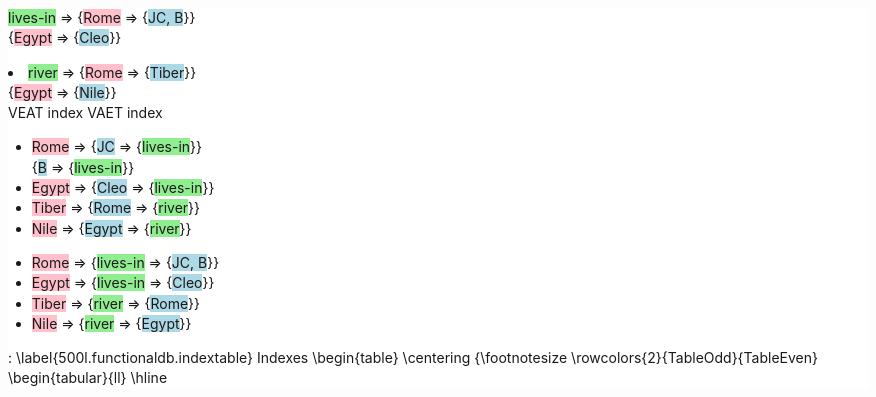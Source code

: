 <span style="background-color:lightgreen">lives-in</span> ⇒ {<span style="background-color:pink">Rome</span> ⇒ {<span style="background-color:lightblue">JC, B</span>}}</br>
                         {<span style="background-color:pink">Egypt</span> ⇒ {<span style="background-color:lightblue">Cleo</span>}}
</li>
<li>
<span style="background-color:lightgreen">river</span> ⇒ {<span style="background-color:pink">Rome</span> ⇒ {<span style="background-color:lightblue">Tiber</span>}}</br>
{<span style="background-color:pink">Egypt</span> ⇒ {<span style="background-color:lightblue">Nile</span>}}
</li>
</ul></td>
  </tr>
  <tr>
    <td>VEAT index</td>
    <td>VAET index</td>
  </tr>
  <tr>
    <td><ul>
<li>
<span style="background-color:pink">Rome</span> ⇒ {<span style="background-color:lightblue">JC</span> ⇒ {<span style="background-color:lightgreen">lives-in</span>}}<br/>
{<span style="background-color:lightblue">B</span> ⇒ {<span style="background-color:lightgreen">lives-in</span>}}
</li>
<li>
<span style="background-color:pink">Egypt</span> ⇒ {<span style="background-color:lightblue">Cleo</span> ⇒ {<span style="background-color:lightgreen">lives-in</span>}}
</li>
<li>
<span style="background-color:pink">Tiber</span> ⇒ {<span style="background-color:lightblue">Rome</span> ⇒ {<span style="background-color:lightgreen">river</span>}}
</li>
<li>
<span style="background-color:pink">Nile</span> ⇒ {<span style="background-color:lightblue">Egypt</span> ⇒ {<span style="background-color:lightgreen">river</span>}}
</li></ul></td>
<td><ul>
<li>
<span style="background-color:pink">Rome</span> ⇒ {<span style="background-color:lightgreen">lives-in</span> ⇒ {<span style="background-color:lightblue">JC, B</span>}}
</li>
<li>
<span style="background-color:pink">Egypt</span> ⇒ {<span style="background-color:lightgreen">lives-in</span> ⇒ {<span style="background-color:lightblue">Cleo</span>}}</li>
<li>
<span style="background-color:pink">Tiber</span> ⇒ {<span style="background-color:lightgreen">river</span> ⇒ {<span style="background-color:lightblue">Rome</span>}}
</li>
<li>
<span style="background-color:pink">Nile</span> ⇒ {<span style="background-color:lightgreen">river</span> ⇒ {<span style="background-color:lightblue">Egypt</span>}}
</li></ul></td>
  </tr>
</table>
: \label{500l.functionaldb.indextable} Indexes
</markdown>
<latex>
\begin{table}
\centering
{\footnotesize
\rowcolors{2}{TableOdd}{TableEven}
\begin{tabular}{ll}
\hline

^^^^^^^^

What you will do. Look above for the line containing "</markdown>"; reproduce it and every line after it through the end of the material, exactly, and nothing else.

Answer to this task.
</markdown>
<latex>
\begin{table}
\centering
{\footnotesize
\rowcolors{2}{TableOdd}{TableEven}
\begin{tabular}{ll}
\hline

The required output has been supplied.